I think we should have that completely optional. The registry should work without it. On a large dataset, if a refcount is not updated and the refcount index gets corrupted, what are the options to rebuild it? I think it's suitable only for small dataset by design.

wking · 2014-06-04T15:46:51Z

On Wed, Jun 04, 2014 at 08:27:01AM -0700, Sam Alba wrote:

I think we should have that completely optional. The registry should
work without it.

Can do. However, the only use cases I can think of where you'd want to
turn it off are:

If you have external tags pointing to images, which would not be
accounted for in the registry's internal refcounting.
If you wanted to archive all the images you'd ever seen, but not the
tags that referenced them.

Neither is particularly convincing to me, but there's no accounting
for taste ;).

On a large dataset, if a refcount is not updated and the refcount
index gets corrupted, what are the options to rebuild it?

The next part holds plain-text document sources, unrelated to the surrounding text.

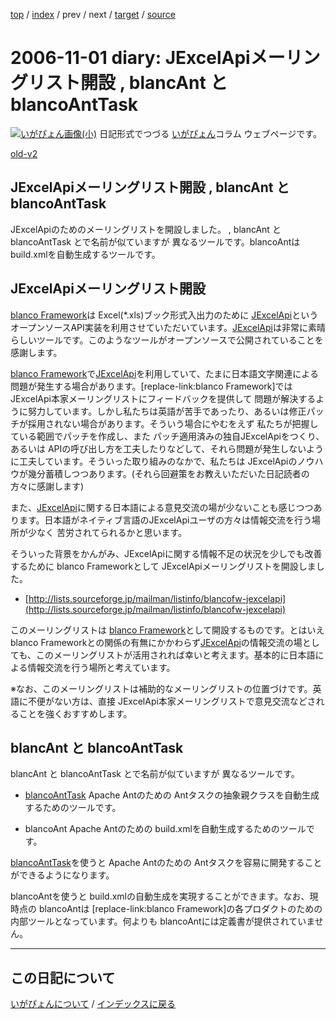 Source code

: [top](https://igapyon.github.io/diary/) 
 / [index](https://igapyon.github.io/diary/2006/index.html) 
 / prev 
 / next 
 / [target](https://igapyon.github.io/diary/2006/ig061101.html) 
 / [source](https://github.com/igapyon/diary/blob/gh-pages/2006/ig061101.html.src.md) 

2006-11-01 diary: JExcelApiメーリングリスト開設 , blancAnt と blancoAntTask
=====================================================================================================
[![いがぴょん画像(小)](https://igapyon.github.io/diary/images/iga200306s.jpg "いがぴょん")](https://igapyon.github.io/diary/memo/memoigapyon.html) 日記形式でつづる [いがぴょん](https://igapyon.github.io/diary/memo/memoigapyon.html)コラム ウェブページです。

[old-v2](ig061101-orig.html)

## JExcelApiメーリングリスト開設 , blancAnt と blancoAntTask

JExcelApiのためのメーリングリストを開設しました。 , blancAnt と blancoAntTask とで名前が似ていますが 異なるツールです。blancoAntは build.xmlを自動生成するツールです。

## JExcelApiメーリングリスト開設

[blanco Framework](http://www.igapyon.jp/blanco/blanco.ja.html)は Excel(*.xls)ブック形式入出力のために [JExcelApi](http://www.igapyon.jp/igapyon/diary/keyword/jexcelapi.html)というオープンソースAPI実装を利用させていただいています。[JExcelApi](http://www.igapyon.jp/igapyon/diary/keyword/jexcelapi.html)は非常に素晴らしいツールです。このようなツールがオープンソースで公開されていることを感謝します。

[blanco Framework](http://www.igapyon.jp/blanco/blanco.ja.html)で[JExcelApi](http://www.igapyon.jp/igapyon/diary/keyword/jexcelapi.html)を利用していて、たまに日本語文字関連による問題が発生する場合があります。[replace-link:blanco
Framework]では JExcelApi本家メーリングリストにフィードバックを提供して 問題が解決するように努力しています。しかし私たちは英語が苦手であったり、あるいは修正パッチが採用されない場合があります。そういう場合にやむをえず 私たちが把握している範囲でパッチを作成し、また パッチ適用済みの独自JExcelApiをつくり、あるいは APIの呼び出し方を工夫したりなどして、それら問題が発生しないように工夫しています。そういった取り組みのなかで、私たちは
JExcelApiのノウハウが幾分蓄積しつつあります。(それら回避策をお教えいただいた日記読者の方々に感謝します)

また、[JExcelApi](http://www.igapyon.jp/igapyon/diary/keyword/jexcelapi.html)に関する日本語による意見交流の場が少ないことも感じつつあります。日本語がネイティブ言語のJExcelApiユーザの方々は情報交流を行う場所が少なく 苦労されてられるかと思います。

そういった背景をかんがみ、JExcelApiに関する情報不足の状況を少しでも改善するために blanco Frameworkとして JExcelApiメーリングリストを開設しました。

* [http://lists.sourceforge.jp/mailman/listinfo/blancofw-jexcelapi](http://lists.sourceforge.jp/mailman/listinfo/blancofw-jexcelapi)

このメーリングリストは [blanco Framework](http://www.igapyon.jp/blanco/blanco.ja.html)として開設するものです。とはいえ blanco Frameworkとの関係の有無にかかわらず[JExcelApi](http://www.igapyon.jp/igapyon/diary/keyword/jexcelapi.html)の情報交流の場としても、このメーリングリストが活用されれば幸いと考えます。基本的に日本語による情報交流を行う場所と考えています。

※なお、このメーリングリストは補助的なメーリングリストの位置づけです。英語に不便がない方は、直接 JExcelApi本家メーリングリストで意見交流などされることを強くおすすめします。

## blancAnt と blancoAntTask

blancAnt と blancoAntTask とで名前が似ていますが 異なるツールです。

* [blancoAntTask](http://www.igapyon.jp/blanco/blancoanttask.html)
  Apache Antのための Antタスクの抽象親クラスを自動生成するためのツールです。
  
* blancoAnt
  Apache Antのための build.xmlを自動生成するためのツールです。

[blancoAntTask](http://www.igapyon.jp/blanco/blancoanttask.html)を使うと Apache Antのための Antタスクを容易に開発することができるようになります。

blancoAntを使うと build.xmlの自動生成を実現することができます。なお、現時点の blancoAntは [replace-link:blanco
Framework]の各プロダクトのための内部ツールとなっています。何よりも blancoAntには定義書が提供されていません。


----------------------------------------------------------------------------------------------------

## この日記について
[いがぴょんについて](https://igapyon.github.io/diary/memo/memoigapyon.html) / [インデックスに戻る](https://igapyon.github.io/diary/idxall.html)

As in “docker-registry crashes while/before writing the references
files”? I see two cases there:

Crashed during a write. When restarted, this can be detected by
invalid JSON in the references file, and we'd have to walk the whole
repositories/tags tree to see if any of those files depended on our
corrupted image. Slow, but that's ok for recovering from such an
unlikely situation.
Crashed before descending to a particular image in the ancestry
stack. I think this is also unlikely, and it would be marked by the
complete lack of a references file. Same recovery as for “crashed
during a write”.

Neither case is currently handled in this PR, but I can add the code
to do so. Are there other cases I should consider?

I think it's suitable only for small dataset by design.

Why is that? Is the problem the long list of references for
commonly-used base images. For example, I imagine index.docker.io has
quite a number of references to the various ‘ubuntu’ images.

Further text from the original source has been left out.